→ Directions:
From the entries below, list each line with "artichoke".
━━ Task inputs ━━
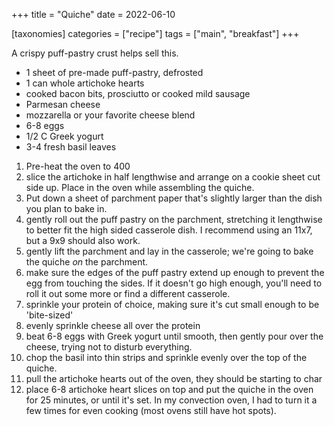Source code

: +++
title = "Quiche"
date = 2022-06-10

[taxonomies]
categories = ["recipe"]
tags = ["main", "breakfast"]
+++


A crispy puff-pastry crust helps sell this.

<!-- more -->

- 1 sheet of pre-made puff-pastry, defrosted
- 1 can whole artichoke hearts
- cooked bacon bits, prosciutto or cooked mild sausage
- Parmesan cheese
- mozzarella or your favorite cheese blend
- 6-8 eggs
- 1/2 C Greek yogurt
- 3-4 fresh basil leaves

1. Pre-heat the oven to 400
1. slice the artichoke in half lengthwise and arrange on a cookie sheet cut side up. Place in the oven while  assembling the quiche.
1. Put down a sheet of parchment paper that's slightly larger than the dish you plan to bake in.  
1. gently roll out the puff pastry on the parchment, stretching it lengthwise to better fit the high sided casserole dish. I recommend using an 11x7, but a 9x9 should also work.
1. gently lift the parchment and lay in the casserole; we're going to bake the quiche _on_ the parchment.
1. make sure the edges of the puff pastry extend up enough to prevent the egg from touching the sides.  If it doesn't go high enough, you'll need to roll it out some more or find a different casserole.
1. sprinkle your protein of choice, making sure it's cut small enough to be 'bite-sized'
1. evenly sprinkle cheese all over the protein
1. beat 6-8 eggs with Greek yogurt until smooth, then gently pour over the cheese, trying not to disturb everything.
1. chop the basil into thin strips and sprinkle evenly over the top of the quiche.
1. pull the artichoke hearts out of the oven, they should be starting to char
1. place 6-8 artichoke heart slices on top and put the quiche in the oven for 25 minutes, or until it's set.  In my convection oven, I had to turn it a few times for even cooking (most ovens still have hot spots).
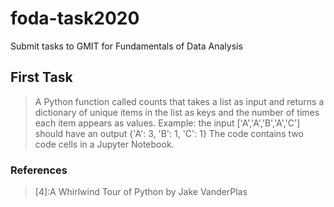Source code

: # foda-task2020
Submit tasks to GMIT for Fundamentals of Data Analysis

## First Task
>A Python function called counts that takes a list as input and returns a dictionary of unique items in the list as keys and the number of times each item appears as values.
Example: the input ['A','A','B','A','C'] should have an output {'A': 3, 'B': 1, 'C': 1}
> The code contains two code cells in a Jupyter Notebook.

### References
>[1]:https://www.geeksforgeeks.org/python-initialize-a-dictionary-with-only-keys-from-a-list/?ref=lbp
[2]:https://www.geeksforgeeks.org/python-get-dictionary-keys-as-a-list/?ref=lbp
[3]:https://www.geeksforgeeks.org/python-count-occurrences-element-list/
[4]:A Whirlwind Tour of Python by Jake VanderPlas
━━━
→ Task response:
- 1 can whole artichoke hearts
1. slice the artichoke in half lengthwise and arrange on a cookie sheet cut side up. Place in the oven while  assembling the quiche.
1. pull the artichoke hearts out of the oven, they should be starting to char
1. place 6-8 artichoke heart slices on top and put the quiche in the oven for 25 minutes, or until it's set.  In my convection oven, I had to turn it a few times for even cooking (most ovens still have hot spots).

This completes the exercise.